OLED is a multilayer device consisting of an active charge transport layer and a light-emitting layer sandwiched between two thin film electrodes, at least one of which is transparent. Generally, indium tin oxide (ITO) with high work function (~4.8eV), low surface resistance (~20 Ω / □) and transparent to visible light is used as the anode, and the cathode is generally made of metal with low work function, such as Ca, Ma, Al or their alloys Ma:Ag, Li:Al. An organic layer with good electron transport and hole blocking properties is placed between the cathode and the light-emitting layer.

Similarly, the hole transport layer and electron blocking layer are used between the anode and the light-emitting layer. When a bias is applied externally, electrons and holes are injected from the cathode and anode of the OLED respectively. Under the action of the external electric field, the electrons and holes migrate in opposite directions and recombine in the light-emitting area to form excitons, which decay and radiate light outward. The migration mechanics and properties of excitons are not discussed here.

White OLED technology has attracted considerable attention due to its applications in general solid-state lighting and in flat panel displays as a backlight source for liquid crystals. In the preparation of full-color displays, the three primary colors are equally important, but white light emission has gained more attention because any desired color range can be obtained by filtering white light.

The first white OLED device was made by Kido and his colleagues in 1993. The device contained compounds that emit red, green and blue light, which together produce white light. But there were some problems. The efficiency of the device was less than 1lm/W, the device required a large drive voltage, and it burned out quickly. But now the efficiency of these devices is improving rapidly. The annual efficiency improvement in traditional LEDs, nitride LEDs, and white OLEDs is shown in Figure 1.

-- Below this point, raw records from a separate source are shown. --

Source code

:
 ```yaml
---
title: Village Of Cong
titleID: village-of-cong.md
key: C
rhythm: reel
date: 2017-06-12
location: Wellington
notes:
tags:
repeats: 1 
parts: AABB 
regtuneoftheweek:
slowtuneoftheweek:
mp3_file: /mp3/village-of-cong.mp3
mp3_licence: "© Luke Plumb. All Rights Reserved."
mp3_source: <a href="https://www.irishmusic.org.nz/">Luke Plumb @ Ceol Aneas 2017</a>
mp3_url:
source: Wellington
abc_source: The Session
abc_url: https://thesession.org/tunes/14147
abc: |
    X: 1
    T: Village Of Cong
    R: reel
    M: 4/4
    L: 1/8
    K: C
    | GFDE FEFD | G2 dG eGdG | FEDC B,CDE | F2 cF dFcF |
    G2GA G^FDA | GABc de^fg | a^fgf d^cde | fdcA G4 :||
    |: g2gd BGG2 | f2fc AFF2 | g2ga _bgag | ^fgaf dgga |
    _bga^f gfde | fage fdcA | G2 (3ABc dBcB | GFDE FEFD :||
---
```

Figure 1: Annual progress in light-emitting diode efficiency

OLED's way to generate white light

White light for lighting should have a good color rendering index (> 75) and a good color coordinate position (close to the (0.33, 0.33) point of the International Commission on Illumination's chromaticity diagram). There are two ways to generate white light from OLEDs. (a) Wavelength conversion. The blue light

or ultraviolet light emitted from the OLED is used to excite several phosphorescent materials. The different colors of light emitted by each material are mixed together to obtain white light with a rich wavelength range. This technology is called phosphorescent down-conversion.

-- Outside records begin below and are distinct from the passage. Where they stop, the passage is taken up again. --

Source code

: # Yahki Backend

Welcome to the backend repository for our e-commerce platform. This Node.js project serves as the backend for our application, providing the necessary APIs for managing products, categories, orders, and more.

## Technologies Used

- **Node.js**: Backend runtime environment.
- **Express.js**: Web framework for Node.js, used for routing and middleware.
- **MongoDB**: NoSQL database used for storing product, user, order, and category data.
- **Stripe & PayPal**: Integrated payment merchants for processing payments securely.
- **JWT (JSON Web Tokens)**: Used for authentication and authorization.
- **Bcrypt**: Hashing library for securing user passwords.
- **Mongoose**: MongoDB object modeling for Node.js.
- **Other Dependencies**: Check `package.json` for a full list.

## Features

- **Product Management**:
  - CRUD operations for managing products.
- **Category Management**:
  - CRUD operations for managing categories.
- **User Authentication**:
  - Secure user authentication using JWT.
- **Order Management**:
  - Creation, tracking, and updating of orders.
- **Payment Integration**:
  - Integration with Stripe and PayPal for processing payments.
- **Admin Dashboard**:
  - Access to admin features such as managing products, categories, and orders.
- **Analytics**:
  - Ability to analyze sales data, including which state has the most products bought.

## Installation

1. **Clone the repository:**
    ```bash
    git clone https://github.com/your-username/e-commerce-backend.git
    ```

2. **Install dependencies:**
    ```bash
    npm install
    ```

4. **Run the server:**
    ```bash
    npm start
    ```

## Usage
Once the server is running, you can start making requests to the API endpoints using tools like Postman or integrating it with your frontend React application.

(b) Color mixing. This method uses multiple light-emitting layers in a device and mixes the different colors of light emitted by different light-emitting layers to produce white light. White light can be obtained by mixing two complementary colors (blue and orange) or three primary colors (red, green, and blue). Typical methods of generating multiple colors of light through a multi-layer structure and mixing various colors to obtain white light mainly include:
(1) Multi-layer structure containing red, green, and blue light-emitting layers
(2) F¨orster/Dexter energy conversion
(3) Microcavity structure
(4) Obtaining white light through vertical/horizontal stacking structure
(5) Mixing or doping different light-emitting materials into a mixed layer.
In color mixing technology, since no phosphorescent material is used, the loss caused by wavelength conversion will not occur. This technology has the potential to achieve higher efficiency. At present, obtaining stable quality white light is still a hot topic in research and development.